Monday 22 February 2010

A walk on the beach

We paddle in the shallows, waves splashing over our ankles.  The water cools the skin and forces blood from the toes so we flatten the ribbons of sand with stamps to squeeze warmth back into our feet.  

The sky ripples with cloud, and wind squeezes under cuff, up trouser leg and down collar.  Our shoulders hunch and hands search into pockets to stave off the cold.

She gossips and smiles, but anxiety billows and ebbs in my stomach even as I grin at her stories.  Somewhere at the base of the dunes, where the grass gives way to sand, lies the source of my tension.  A ring, sized to slip over her finger, sits in a box, which in turn lies in a bag.  It cannot be seen from here but each time she glances up the beach time slows as I wait for awareness to break across her face.  

She asks what we will do next.  I tell her we need to leave and my gut stabs with nerves as the moment of action draws near.
We pad across the expanse, tracking footprints over blankness, to where our shoes and socks sprawl in the sand.  The ring lurks here and spikes my heart with adrenalin.  

We both sit to brush sand from our feet, and I glance left and right, again and again.  We are alone, only a gull wheeling over the rocks will bear witness to this moment.

I rise from the log, turn and drop on one knee to face her.  One hand wrestles the box from the bag, the other flips the lid.  Under light filtered through cloud, the ring gleams.

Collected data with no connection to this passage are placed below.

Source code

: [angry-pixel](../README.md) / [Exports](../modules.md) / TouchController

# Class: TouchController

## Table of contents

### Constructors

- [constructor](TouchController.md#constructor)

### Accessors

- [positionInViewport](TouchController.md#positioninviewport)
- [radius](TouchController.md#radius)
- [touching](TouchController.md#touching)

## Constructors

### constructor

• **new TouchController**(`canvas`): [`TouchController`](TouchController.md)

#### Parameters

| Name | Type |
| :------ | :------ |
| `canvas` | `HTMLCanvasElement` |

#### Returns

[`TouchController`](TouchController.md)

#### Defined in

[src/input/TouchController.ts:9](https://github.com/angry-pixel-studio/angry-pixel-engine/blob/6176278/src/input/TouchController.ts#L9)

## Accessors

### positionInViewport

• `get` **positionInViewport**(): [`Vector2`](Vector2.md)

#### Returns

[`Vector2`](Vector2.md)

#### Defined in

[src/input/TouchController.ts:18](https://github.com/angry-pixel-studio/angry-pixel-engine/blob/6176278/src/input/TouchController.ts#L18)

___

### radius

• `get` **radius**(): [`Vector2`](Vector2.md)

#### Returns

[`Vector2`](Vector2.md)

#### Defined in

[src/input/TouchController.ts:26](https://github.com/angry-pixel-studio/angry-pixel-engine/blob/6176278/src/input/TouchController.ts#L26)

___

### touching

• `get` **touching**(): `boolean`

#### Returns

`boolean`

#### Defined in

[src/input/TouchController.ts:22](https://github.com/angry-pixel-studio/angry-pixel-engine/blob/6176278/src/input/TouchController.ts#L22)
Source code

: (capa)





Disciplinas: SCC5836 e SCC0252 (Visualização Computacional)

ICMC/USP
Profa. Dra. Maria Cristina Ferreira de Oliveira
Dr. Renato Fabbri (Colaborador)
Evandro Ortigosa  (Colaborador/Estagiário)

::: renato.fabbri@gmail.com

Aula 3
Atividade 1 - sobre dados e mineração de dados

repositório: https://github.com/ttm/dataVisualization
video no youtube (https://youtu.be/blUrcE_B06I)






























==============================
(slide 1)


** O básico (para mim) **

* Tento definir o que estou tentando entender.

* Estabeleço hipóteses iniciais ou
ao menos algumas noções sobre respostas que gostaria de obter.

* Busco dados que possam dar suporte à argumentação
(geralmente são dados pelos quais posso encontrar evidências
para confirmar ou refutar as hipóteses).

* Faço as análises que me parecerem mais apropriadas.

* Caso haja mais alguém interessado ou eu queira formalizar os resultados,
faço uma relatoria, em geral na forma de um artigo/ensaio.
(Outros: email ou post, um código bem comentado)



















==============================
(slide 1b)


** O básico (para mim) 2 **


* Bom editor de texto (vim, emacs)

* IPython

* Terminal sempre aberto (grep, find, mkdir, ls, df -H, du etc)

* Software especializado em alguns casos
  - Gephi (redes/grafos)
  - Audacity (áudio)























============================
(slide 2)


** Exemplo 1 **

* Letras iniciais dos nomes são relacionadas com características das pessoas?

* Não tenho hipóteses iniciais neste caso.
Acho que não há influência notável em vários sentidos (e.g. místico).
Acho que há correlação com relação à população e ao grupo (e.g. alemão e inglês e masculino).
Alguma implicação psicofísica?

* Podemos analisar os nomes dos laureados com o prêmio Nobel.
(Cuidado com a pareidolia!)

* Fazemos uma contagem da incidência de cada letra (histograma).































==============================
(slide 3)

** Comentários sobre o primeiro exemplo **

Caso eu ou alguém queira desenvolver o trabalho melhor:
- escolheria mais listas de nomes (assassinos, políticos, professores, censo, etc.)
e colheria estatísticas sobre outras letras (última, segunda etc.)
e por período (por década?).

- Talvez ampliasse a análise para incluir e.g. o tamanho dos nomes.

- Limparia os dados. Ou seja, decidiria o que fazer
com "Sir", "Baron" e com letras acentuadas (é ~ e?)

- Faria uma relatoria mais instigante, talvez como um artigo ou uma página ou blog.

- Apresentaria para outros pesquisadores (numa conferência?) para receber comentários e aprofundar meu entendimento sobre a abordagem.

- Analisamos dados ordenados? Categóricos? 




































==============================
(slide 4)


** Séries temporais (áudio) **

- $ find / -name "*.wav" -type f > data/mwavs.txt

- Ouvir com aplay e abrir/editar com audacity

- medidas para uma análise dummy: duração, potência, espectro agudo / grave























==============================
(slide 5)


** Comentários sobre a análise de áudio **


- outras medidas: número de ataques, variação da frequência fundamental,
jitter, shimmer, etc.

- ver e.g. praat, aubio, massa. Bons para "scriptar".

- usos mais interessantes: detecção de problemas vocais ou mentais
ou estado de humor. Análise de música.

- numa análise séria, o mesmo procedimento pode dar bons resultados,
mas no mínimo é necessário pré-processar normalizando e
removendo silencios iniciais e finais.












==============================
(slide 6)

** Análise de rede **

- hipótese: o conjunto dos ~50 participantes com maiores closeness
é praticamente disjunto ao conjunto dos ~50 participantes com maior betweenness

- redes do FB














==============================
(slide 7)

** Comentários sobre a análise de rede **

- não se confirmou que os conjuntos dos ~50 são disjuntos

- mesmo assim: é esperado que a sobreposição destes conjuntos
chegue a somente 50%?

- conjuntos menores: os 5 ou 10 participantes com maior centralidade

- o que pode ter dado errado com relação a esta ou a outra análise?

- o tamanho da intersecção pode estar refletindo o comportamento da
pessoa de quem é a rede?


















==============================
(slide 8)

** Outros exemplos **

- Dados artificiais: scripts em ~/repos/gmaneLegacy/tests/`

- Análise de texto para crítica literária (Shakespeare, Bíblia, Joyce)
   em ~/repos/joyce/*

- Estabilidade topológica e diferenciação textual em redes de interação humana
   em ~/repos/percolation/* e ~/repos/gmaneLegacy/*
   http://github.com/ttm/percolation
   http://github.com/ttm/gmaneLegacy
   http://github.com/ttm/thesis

Write like Hemingway she said, all nouns and verbs, no adjectives or adverbs.  So I did.

Tuesday 16 February 2010

Tech refresh

Kicked by Google's decision to switch off FTP transfer for Blogger created blogs, I've moved this website to the fantastic Movable Type 5.  I've used Movable 3 in the past and been impressed, but 5 is something else entirely.  I'm still not convinced it's legal for such a powerful piece of software to be free (for me anyway).

Installation was straightforward.  Migration was not.  There's plenty of sites out there that will tell how to format a Blogger export so that Movable Type will read it, but try as I might I couldn't get MT to parse it correctly.  Even more frustratingly it would tell me had been successful, but no entries would appear.

The solution was a little arcane, so I thought I'd post it to help others in the same boat as me.  

In short, it seems MT is very picky about line endings.  I'd been saving the import file on my Vista laptop, which of course then puts a Windows standard line ending on it, which in turn caused MT to throw a wobbly on upload.  All I actually needed to do was download Notepad ++, change the line endings to Unix format and the encoding to UTF-8 and everything worked.


Tuesday 2 February 2010

As quiet as a shiver

For the first exercise in my creative writing class we were asked to write something "inspired by" the similies we had generated in class.


He was glad to finally be alone.  Four hours of walking had carried him up and away from the bustle of the cars and villages; the nagging intrusions of billboards and shopfronts had given way to a calming view of forest, lake and rock.

His walking poles clacked a rhythmic accompaniment to his strides over scree and boulder at the base of a limestone cliff.  He'd been contouring below this vertical rockface for ten minutes, searching without success for a break or ramp to allow him access to the higher reaches of the mountain.

A hundred metres away a bare patch of turf abutting the rockface hinted at a path that ended at the cliff itself, but as he reached the small plateau of dusty earth it became clearer the path continued into a huge crack cleaving the cliff.  Jagged fists of stone faced each other across a vertical cleft no wider than his rucksack.  

At the top of the cliff the rock on each side of the fissure looked sharp and fresh as if split just today by some ferocious force, but at the base each gnarl and crag was smooth, rounded and covered with the grease of a thousand passing hands.  

He eased through sideways, pack held awkwardly ahead of him but still bouncing off the rock as he shuffled through.  After twenty feet the split widened somewhere above his head, collecting and filtering more sunlight down to him.  A few more feet and he was able to stop shuffling, turn square to his movement and stride forward easily again.  And then the previously impassable cliff was breached and he found himself on a ledge above a crater, ringed by vertical walls flawless save for the crack he had just passed through.

Above him the sky was a cool blue and bright sunlight bleached a crescent of limestone on half the walls of the crater, but where he stood the sun couldn't reach.  It was cold here, quiet too, and he shivered involuntarily.